Mais alors, comment mettre cela en pratique ?
Ce sont les questions qui m’ont accompagnée tout au long de mon stage chez ATD Quart Monde, une organisation internationale de lutte contre la pauvreté qui travaille en partenariat avec celles et ceux qui vivent cette réalité de l’intérieur. Grâce à cette expérience, j’ai compris que même si, en tant qu’étudiant·e·s, nous n’avons pas accès au pouvoir économique ou institutionnel, nous disposons d’autres formes d’influence : notre attention, notre empathie, notre engagement sur la durée. Nous avons la capacité de créer des liens, de faire circuler des idées, de s’engager dans des luttes avec conviction et respect. Nos gestes peuvent sembler modestes, mais ils ne sont pas insignifiants.
ATD Quart Monde part du principe que les personnes en situation de pauvreté doivent être au cœur des efforts pour mettre fin à la pauvreté. Ce positionnement change radicalement notre manière d’envisager la justice sociale : il ne s’agit pas « d’aider » les personnes concernées, mais de travailler avec elles, d’apprendre d’elles. J’ai compris que la pauvreté n’est pas seulement matérielle. Elle est aussi émotionnelle, sociale et spirituelle. Elle parle d’exclusion, de silence, de honte. Mais aussi de résistance, de dignité et de résilience.
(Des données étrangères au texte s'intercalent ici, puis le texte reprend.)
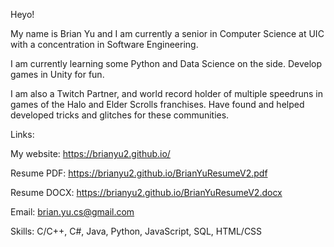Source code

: Heyo!

My name is Brian Yu and I am currently a senior in Computer Science at UIC with a concentration in Software Engineering.

I am currently learning some Python and Data Science on the side. Develop games in Unity for fun.

I am also a Twitch Partner, and world record holder of multiple speedruns in games of the Halo and Elder Scrolls franchises. Have found and helped developed tricks and glitches for these communities.

Links:

My website: https://brianyu2.github.io/

Resume PDF: https://brianyu2.github.io/BrianYuResumeV2.pdf

Resume DOCX: https://brianyu2.github.io/BrianYuResumeV2.docx

Email: brian.yu.cs@gmail.com

Skills: C/C++, C#, Java, Python, JavaScript, SQL, HTML/CSS

<!--
**brianyu2/brianyu2** is a ✨ _special_ ✨ repository because its `README.md` (this file) appears on your GitHub profile.

Here are some ideas to get you started:

- 🔭 I’m currently working on ...
- 🌱 I’m currently learning ...
- 👯 I’m looking to collaborate on ...
- 🤔 I’m looking for help with ...
- 💬 Ask me about ...
- 📫 How to reach me: ...
- 😄 Pronouns: ...
- ⚡ Fun fact: ...
-->
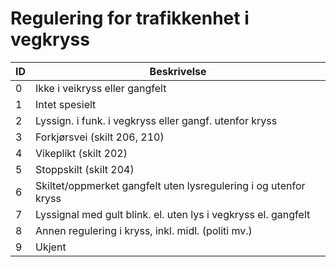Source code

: # Regulering for trafikkenhet i vegkryss

| ID | Beskrivelse                                                      |
|----|------------------------------------------------------------------|
| 0  | Ikke i veikryss eller gangfelt                                   |
| 1  | Intet spesielt                                                   |
| 2  | Lyssign. i funk. i vegkryss eller gangf. utenfor kryss           |
| 3  | Forkjørsvei (skilt 206, 210)                                     |
| 4  | Vikeplikt (skilt 202)                                            |
| 5  | Stoppskilt (skilt 204)                                           |
| 6  | Skiltet/oppmerket gangfelt uten lysregulering i og utenfor kryss |
| 7  | Lyssignal med gult blink. el. uten lys i vegkryss el. gangfelt   |
| 8  | Annen regulering i kryss, inkl. midl. (politi mv.)               |
| 9  | Ukjent                                                           |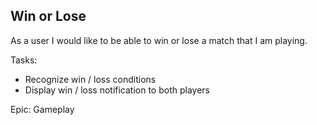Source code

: Win or Lose
-

As a user I would like to be able to win or lose a match that I am playing.

Tasks: 
+ Recognize win / loss conditions
+ Display win / loss notification to both players

Epic: Gameplay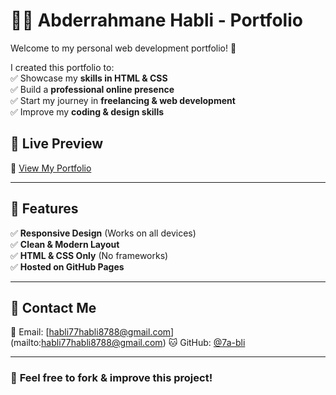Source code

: # 🤵🏻 Abderrahmane Habli - Portfolio

Welcome to my personal web development portfolio! 🚀  

I created this portfolio to:  
✅ Showcase my **skills in HTML & CSS**  
✅ Build a **professional online presence**  
✅ Start my journey in **freelancing & web development**  
✅ Improve my **coding & design skills**  

## 📌 Live Preview  
🔗 [View My Portfolio](https://your-username.github.io/portfolio/)  

---

## 🎨 Features  
✅ **Responsive Design** (Works on all devices)  
✅ **Clean & Modern Layout**  
✅ **HTML & CSS Only** (No frameworks)  
✅ **Hosted on GitHub Pages**  

---
 
## 📩 Contact Me  
📧 Email: [habli77habli8788@gmail.com] (mailto:habli77habli8788@gmail.com) 
🐱 GitHub: [@7a-bli](https://github.com/7a-bli)  

---

### 🌟 **Feel free to fork & improve this project!**

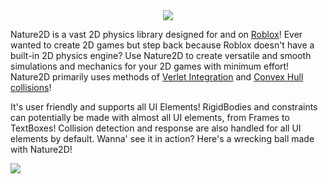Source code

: <div align="center">
    <img src="https://github.com/jaipack17/Nature2D/blob/master/Nature2D_LOGO.png?raw=true" />
</div>

Nature2D is a vast 2D physics library designed for and on [Roblox](https://www.roblox.com/)! Ever wanted to create 2D games but step back because Roblox doesn't have a built-in 2D physics engine? Use Nature2D to create versatile and smooth simulations and mechanics for your 2D games with minimum effort! Nature2D primarily uses methods of [Verlet Integration](https://en.wikipedia.org/wiki/Verlet_integration) and [Convex Hull collisions](https://en.wikipedia.org/wiki/Hyperplane_separation_theorem)! 

It's user friendly and supports all UI Elements! RigidBodies and constraints can potentially be made with almost all UI elements, from Frames to TextBoxes! Collision detection and response are also handled for all UI elements by default. Wanna' see it in action? Here's a wrecking ball made with Nature2D!

<img src="https://github.com/jaipack17/Nature2D/blob/master/wrecking%20ball%20example.gif?raw=true" />
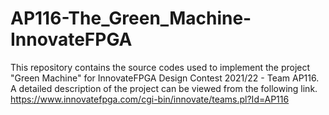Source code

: # AP116-The_Green_Machine-InnovateFPGA

This repository contains the source codes used to implement the project "Green Machine" for InnovateFPGA Design Contest 2021/22 - Team AP116.\
A detailed description of the project can be viewed from the following link.\
https://www.innovatefpga.com/cgi-bin/innovate/teams.pl?Id=AP116
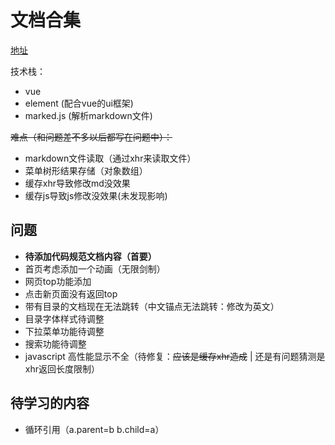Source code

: # 文档合集

[地址](https://archergrey.github.io/document/)



技术栈：
- vue
- element (配合vue的ui框架)
- marked.js (解析markdown文件)

~~难点（和问题差不多以后都写在问题中）：~~
- markdown文件读取（通过xhr来读取文件）
- 菜单树形结果存储（对象数组）
- 缓存xhr导致修改md没效果
- 缓存js导致js修改没效果(未发现影响)




## 问题
- **待添加代码规范文档内容（首要）**
- 首页考虑添加一个动画（无限剑制）
- 网页top功能添加
- 点击新页面没有返回top
- 带有目录的文档现在无法跳转（中文锚点无法跳转：修改为英文）
- 目录字体样式待调整
- 下拉菜单功能待调整
- 搜索功能待调整
- javascript 高性能显示不全（待修复：~~应该是缓存xhr造成~~ | 还是有问题猜测是xhr返回长度限制）

## 待学习的内容

- 循环引用（a.parent=b b.child=a）
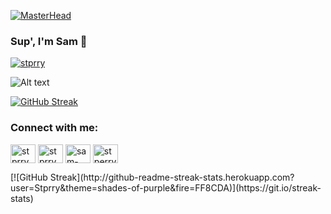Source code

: [![MasterHead](https://imgur.com/a/Lhxr1qI)](https://github.com/Stprry/Stprry/main/README.md)
### Sup', I'm Sam 🍺


<p align="left"> <a href="https://twitter.com/stprry" target="blank"><img src="https://img.shields.io/twitter/follow/stprry?logo=twitter&style=for-the-badge" alt="stprry" /></a> </p>

![Alt text](https://spotify-recently-played-readme.vercel.app/api?user=1112659324)

[![GitHub Streak](http://github-readme-streak-stats.herokuapp.com?user=Stprry&theme=shades-of-purple&hide_border=true&fire=00F1FF&background=9B00E8&stroke=00F1FF&currStreakLabel=FF019A&ring=FF019A&border=00F1FF&sideLabels=FF30E6&currStreakNum=00F1FF&dates=00F1FF)](https://git.io/streak-stats)

<h3 align="left">Connect with me:</h3>
<p align="left">
<a href="https://dev.to/stprry" target="blank"><img align="center" src="https://cdn.jsdelivr.net/npm/simple-icons@3.0.1/icons/dev-dot-to.svg" alt="stprry" height="30" width="40" /></a>
<a href="https://twitter.com/stprry" target="blank"><img align="center" src="https://raw.githubusercontent.com/rahuldkjain/github-profile-readme-generator/master/src/images/icons/Social/twitter.svg" alt="stprry" height="30" width="40" /></a>
<a href="https://linkedin.com/in/sam-perry-1b4493162" target="blank"><img align="center" src="https://raw.githubusercontent.com/rahuldkjain/github-profile-readme-generator/master/src/images/icons/Social/linked-in-alt.svg" alt="sam-perry-1b4493162" height="30" width="40" /></a>
<a href="https://instagram.com/stperry96" target="blank"><img align="center" src="https://raw.githubusercontent.com/rahuldkjain/github-profile-readme-generator/master/src/images/icons/Social/instagram.svg" alt="stperry96" height="30" width="40" /></a>
</p>
[![GitHub Streak](http://github-readme-streak-stats.herokuapp.com?user=Stprry&theme=shades-of-purple&fire=FF8CDA)](https://git.io/streak-stats)
<!--
**Stprry/Stprry** is a ✨ _special_ ✨ repository because its `README.md` (this file) appears on your GitHub profile.

Here are some ideas to get you started:

- 🔭 I’m currently working on ...
- 🌱 I’m currently learning ...
- 👯 I’m looking to collaborate on ...
- 🤔 I’m looking for help with ...
- 💬 Ask me about ...
- 📫 How to reach me: ...
- 😄 Pronouns: ...
- ⚡ Fun fact: ...
-->
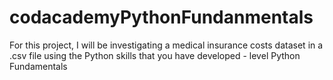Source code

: # codacademyPythonFundanmentals
For this project, I will be investigating a medical insurance costs dataset in a .csv file using the Python skills that you have developed - level Python Fundamentals

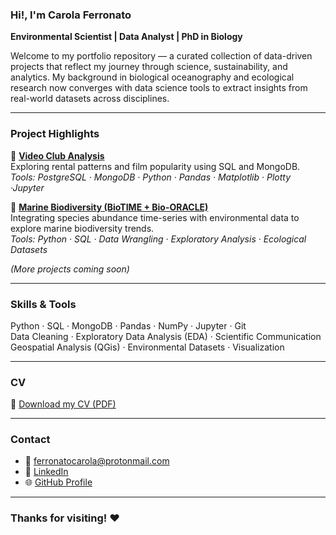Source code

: ### Hi!, I'm Carola Ferronato

**Environmental Scientist | Data Analyst | PhD in Biology**

Welcome to my portfolio repository — a curated collection of data-driven projects that reflect my journey through science, sustainability, and analytics. 
My background in biological oceanography and ecological research now converges with data science tools to extract insights from real-world datasets across disciplines.

---

### Project Highlights

🔹 **[Video Club Analysis](https://github.com/carolaferronato/videoclub-analysis)**  
Exploring rental patterns and film popularity using SQL and MongoDB.  
*Tools: PostgreSQL · MongoDB · Python · Pandas · Matplotlib · Plotty ·Jupyter*

🔹 **[Marine Biodiversity (BioTIME + Bio-ORACLE)](https://github.com/carolaferronato/marine-biotime)**  
Integrating species abundance time-series with environmental data to explore marine biodiversity trends.  
*Tools: Python · SQL · Data Wrangling · Exploratory Analysis · Ecological Datasets*

*(More projects coming soon)*

---

### Skills & Tools

Python · SQL · MongoDB · Pandas · NumPy · Jupyter · Git  
Data Cleaning · Exploratory Data Analysis (EDA) · Scientific Communication  
Geospatial Analysis (QGis) · Environmental Datasets · Visualization

---

### CV

📎 [Download my CV (PDF)](./CarolaFerronato_CV.pdf)

---

### Contact

- 📧 ferronatocarola@protonmail.com  
- 💼 [LinkedIn](https://www.linkedin.com/in/carolaferronato/)  
- 🌐 [GitHub Profile](https://github.com/carolaferronato)

---

### Thanks for visiting! ❤️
L’une des méthodes centrales d’ATD, le Croisement des savoirs, a été créée en 1993 pour permettre à des personnes ayant vécu la pauvreté de réfléchir et de contribuer sur un pied d’égalité avec des chercheurs et des professionnels. Cette approche participative remet en question les hiérarchies traditionnelles du savoir, en reconnaissant que ceux qui vivent la pauvreté détiennent des connaissances précieuses, issues de leur vécu et transmises de génération en génération. Surmonter la pauvreté et l’exclusion sociale commence par reconnaître ces personnes comme des actrices à part entière, et non comme de simples bénéficiaires ou objets d’étude.
Contester l’idée qu’on n’a pas le pouvoir de changer les choses
En partageant mon expérience avec des ami·e·s — notamment avec María, une étudiante mexicaine de 21 ans qui étudie la philosophie, la danse et les sciences politiques aux États-Unis —, j’ai réalisé que beaucoup d’étudiant·e·s aujourd’hui portent un sentiment profond de désespoir. Nous avons parlé de la dette étudiante, des nombreux emplois à cumuler, de la peur de décevoir nos familles, du coût toujours plus élevé de la vie. Tout cela dans un contexte de haine croissante, de polarisation et d’abandon institutionnel.
María et moi avons évoqué combien il peut être solitaire de continuer à ressentir dans un monde qui semble parfois anesthésié. Mais en nous écoutant, nous avons aussi trouvé de la force. Nous nous sommes rappelé que l’amour est politique, que prendre soin est un acte radical, et que l’amitié — une amitié empathique, attentive, engagée — peut être une forme de résistance. Quand nous nous soutenons, quand nous faisons du bénévolat, quand nous prenons conscience que nous avons déjà une place à la table, et que d’autres en sont encore exclus, nous remettons en question, dans le quotidien, les systèmes qui isolent et déshumanisent. Être attentif, partager notre espace, agir en conscience de nos privilèges — c’est déjà une manière de transformer.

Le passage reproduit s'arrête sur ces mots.